La trajectoire de Marième Faye Sall est celle d’un pari gagnant. Elle épouse en 1992 un « obscur fonctionnaire », un jeune ingénieur en pétrochimie comme le Sénégal sait en fabriquer par dizaine. Marième Faye, née dans une fratrie de huit enfants, qui n’était alors qu’une lycéenne sans histoire, mise sur sa vie de couple au point d’abandonner ses études l’institut supérieur de technologie de Dakar pour se consacrer à l’éducation de ses enfants. Tous deux issus des familles modestes, le couple Marième Faye et Macky Sall connaît des soucis de fin de mois : les factures d’électricité à payer, l’éducation des enfants et les sollicitations sociales.

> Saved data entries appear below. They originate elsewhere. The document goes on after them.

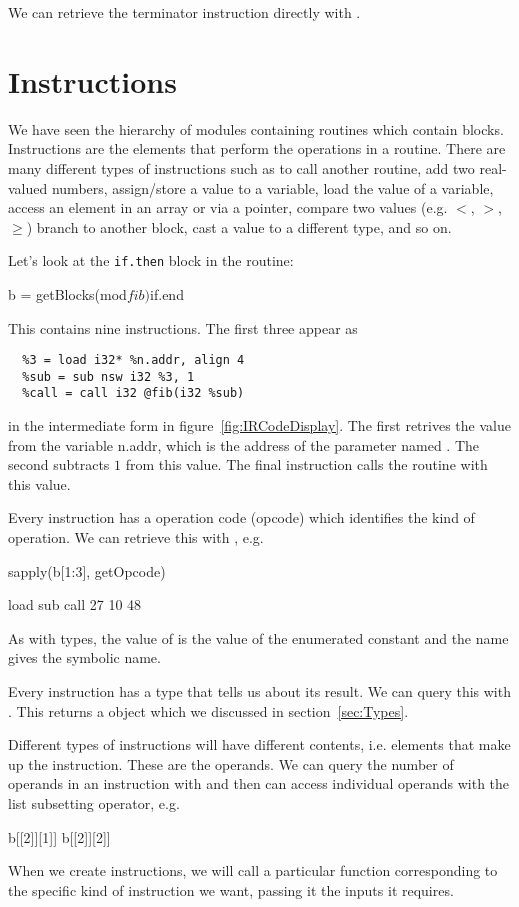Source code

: \documentclass[article]{jss}
\begin{document}
We can retrieve the terminator instruction directly with
.

\section{Instructions}
We have seen the hierarchy of modules containing routines which
contain blocks.  Instructions are the elements that perform the
operations in a routine.  There are many different types of
instructions such as to call another routine,
add two real-valued numbers, assign/store
a value to a variable, load the value of a variable,
access an element in an array or via a pointer,
compare two values (e.g. $<$, $>$, $\ge$)
branch to another block, cast a value to a different type, and so on.

Let's look at the \texttt{if.then} block in the
 routine:
\begin{RCode}
b = getBlocks(mod$fib)$if.end
\end{RCode}
This contains nine instructions.
The first three appear as 
\begin{Verbatim}
  %3 = load i32* %n.addr, align 4
  %sub = sub nsw i32 %3, 1
  %call = call i32 @fib(i32 %sub)  
\end{Verbatim}
in the intermediate form in figure~\ref{fig:IRCodeDisplay}.
The first retrives the value from the variable n.addr, which 
is the address of the parameter named .
The second subtracts $1$ from this value.
The final instruction calls the  routine with this value.

Every instruction has a operation code (opcode) which identifies
the kind of operation. We can retrieve this with ,
e.g.
\begin{RCode}
sapply(b[1:3], getOpcode)
\end{RCode}
\begin{ROutput}
load  sub call 
  27   10   48   
\end{ROutput}
As with types, the value of  is the value of the
\C{} enumerated constant and the name gives the symbolic name.


Every instruction has a type that tells us about its result. 
We can query this with . This returns a
 object which we discussed in section~\ref{sec:Types}.

Different types of instructions will have different contents,
i.e. elements that make up the instruction.
These are the operands.
We can query the number of operands in an instruction with 
and then can access individual operands with the  list subsetting
operator, e.g.
\begin{RCode}
b[[2]][1]]
b[[2]][2]]
\end{RCode}
When we create instructions, we will call a particular
function corresponding to the specific kind of instruction
we want, passing it the inputs it requires.
\end{document}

Leur vie va basculer lorsque Macky s’encarte au Parti démocratique sénégalais (PDS) au pouvoir à Dakar, après la défaite en 2000 du président socialiste Abdou Diouf. Son successeur Abdoulaye Wade repère Macky Sall parmi les jeunes loups du parti. Tout s’accélère pour Macky et Marième Faye Sall. Il devient conseiller, ministre de l’Hydraulique, ministre de l’Intérieur puis président de l’Assemblée nationale. Marième Faye le suit en restant à l’ombre. Elle consacre ses journées à préparer le « tchébou-djène », plat national du Sénégal.  Le reste de son temps, elle tricote, regarde la télévision et écoute la radio. Arrive ensuite, en 2008, la disgrâce. Wade prend très mal les ambitions de Macky de vouloir lui succéder, lui qui a son plan de dévolution dynastique du pouvoir en confiant les clefs du palais à son fils Karim. 

Traversée du désert 

Au prix d’une modification de la Constitutionnelle, Macky est débarqué 2008 de son perchoir à l’Assemblée nationale. Il entame une traversée du désert. Les téléphones ne sonnent plus, les visites d’amis et de parents se rarifient. Dans l’épreuve, Marième va se révéler. La lycéenne timide, la ménagère sans emploi, devient « une lionne », elle sera le principal soutien de Macky dans l’épreuve. Désormais privé des privilèges protocolaires liés à sa fonction, Macky Sall n’a plus accès au salon d’honneur de l’aéroport, ni véhicule de fonction, ni chauffeur.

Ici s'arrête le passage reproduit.